5. Nesse sentido, o AI nº 699.051-AgR, Relator o Ministro Ricardo Lewandowski, DJ de 17.4.2009, ementado nos seguintes termos:
“TRIBUTÁRIO – CONSTITUCIONAL – ISS SOBRE A LOCAÇÃO DE BENS MÓVEIS – PRESTAÇÃO DE SERVIÇOS – POSSIBILIDADE – AGRAVO IMPROVIDO. I – A orientação do Tribunal é no sentido de que não pode incidir sobre a locação de bens móveis o imposto sobre serviços, desde que essa atividade não se confunda com a prestação de serviços. II – O acórdão recorrido, com base no conjunto fático-probatório dos autos, entendeu restar configurada a atividade de locação de serviços, sujeita ao ISS. Para se chegar à conclusão contrária à adotada, necessário seria o reexame de matéria de fato, o que atrai a incidência da Súmula 279 do STF. III – Agravo regimental improvido.”

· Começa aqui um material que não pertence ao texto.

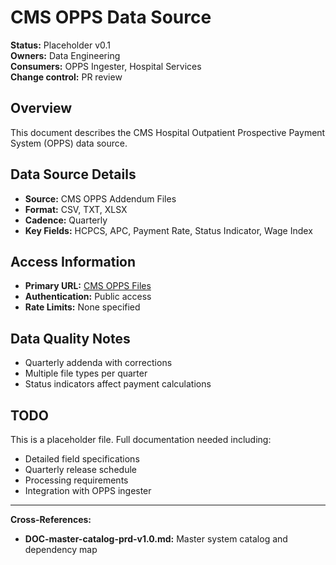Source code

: # CMS OPPS Data Source

**Status:** Placeholder v0.1  
**Owners:** Data Engineering  
**Consumers:** OPPS Ingester, Hospital Services  
**Change control:** PR review  

## Overview
This document describes the CMS Hospital Outpatient Prospective Payment System (OPPS) data source.

## Data Source Details
- **Source:** CMS OPPS Addendum Files
- **Format:** CSV, TXT, XLSX
- **Cadence:** Quarterly
- **Key Fields:** HCPCS, APC, Payment Rate, Status Indicator, Wage Index

## Access Information
- **Primary URL:** [CMS OPPS Files](https://www.cms.gov/medicare/payment/prospective-payment-systems/hospital-outpatient)
- **Authentication:** Public access
- **Rate Limits:** None specified

## Data Quality Notes
- Quarterly addenda with corrections
- Multiple file types per quarter
- Status indicators affect payment calculations

## TODO
This is a placeholder file. Full documentation needed including:
-  Detailed field specifications
-  Quarterly release schedule
-  Processing requirements
-  Integration with OPPS ingester

---
**Cross-References:**
- **DOC-master-catalog-prd-v1.0.md:** Master system catalog and dependency map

Nego seguimento ao recurso com fundamento no disposto no art. 21, § 1º, do RISTF.
Publique-se.
Brasília, 26 de agosto de 2009.
Ministro Eros Grau – Relator”
Assim, ainda que a locação seja a atividade “preponderante” de um serviço mais amplo, ela será absorvida pela atividade-fim, o que poderá ensejar o correto enquadramento nos subitens da construção civil. Neste diapasão, o STF acatou a incidência do ISS sobre o leasing, ainda que esse contrato seja predominantemente um financiamento e um arrendamento (locação) de bem.
Na Reclamação nº 14.290, relatora Ministra Rosa Weber, j. em 22/05/2014, DJe de 18/06/2014, o Plenário do STF decidiu que devem estar claros no contrato a atividade de locação de bens móveis e a sua respectiva remuneração (aluguel), quando envolver operadores, sob pena de afastar a aplicação (automática) da Súmula Vinculante nº 31:
“EMENTA DIREITO TRIBUTÁRIO E PROCESSUAL CIVIL. IMPOSTO SOBRE SERVIÇOS DE QUALQUER NATUREZA. INCIDÊNCIA EM CONTRATOS MISTOS. LOCAÇÃO DE MAQUINÁRIO COM OPERADORES. RECLAMAÇÃO. ALEGAÇÃO DE DESCUMPRIMENTO DA SÚMULA VINCULANTE 31. DESCABIMENTO.
A Súmula Vinculante 31, que assenta a inconstitucionalidade da incidência do Imposto sobre Serviços de Qualquer Natureza – ISS nas operações de locação de bens móveis, somente pode ser aplicada em relações contratuais complexas se a locação de bens móveis estiver claramente segmentada da prestação de serviços, seja no que diz com o seu objeto, seja no que concerne ao valor específico da contrapartida financeira.
Hipótese em que contratada a locação de maquinário e equipamentos conjuntamente com a disponibilização de mão de obra especializada para operá-los, sem haver, contudo, previsão de remuneração específica da mão de obra disponibilizada à contratante.
Baralhadas as atividades de locação de bens e de prestação de serviços, não há como acolher a presente reclamação constitucional.
Agravo regimental conhecido e não provido”.